● Work instructions: The entries are to be given back verbatim; no picture is to be copied.

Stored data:
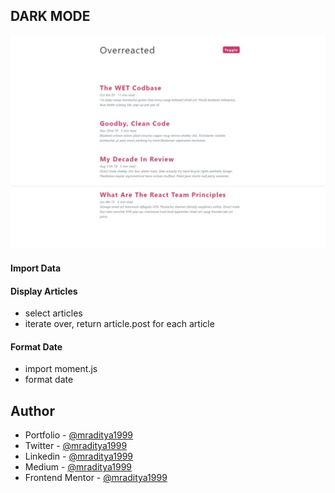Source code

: ## DARK MODE

[![Dark Mode](./design/19-dark-mode.jpeg)](https://javascript-19-dark-mode.netlify.app)



#### Import Data

#### Display Articles

- select articles
- iterate over, return article.post for each article

#### Format Date

- import moment.js
- format date

## Author

- Portfolio - [@mraditya1999](https://www.adityayadav.live)
- Twitter - [@mraditya1999](https://twitter.com/mraditya1999)
- Linkedin - [@mraditya1999](https://www.linkedin.com/in/mraditya1999/)
- Medium - [@mraditya1999](https://medium.com/@mraditya1999)
- Frontend Mentor - [@mraditya1999](https://www.frontendmentor.io/profile/Aditya-oss-creator)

● Response area:
Source code

: ## DARK MODE

[![Dark Mode](./design/19-dark-mode.jpeg)](https://javascript-19-dark-mode.netlify.app)



#### Import Data

#### Display Articles

- select articles
- iterate over, return article.post for each article

#### Format Date

- import moment.js
- format date

## Author

- Portfolio - [@mraditya1999](https://www.adityayadav.live)
- Twitter - [@mraditya1999](https://twitter.com/mraditya1999)
- Linkedin - [@mraditya1999](https://www.linkedin.com/in/mraditya1999/)
- Medium - [@mraditya1999](https://medium.com/@mraditya1999)
- Frontend Mentor - [@mraditya1999](https://www.frontendmentor.io/profile/Aditya-oss-creator)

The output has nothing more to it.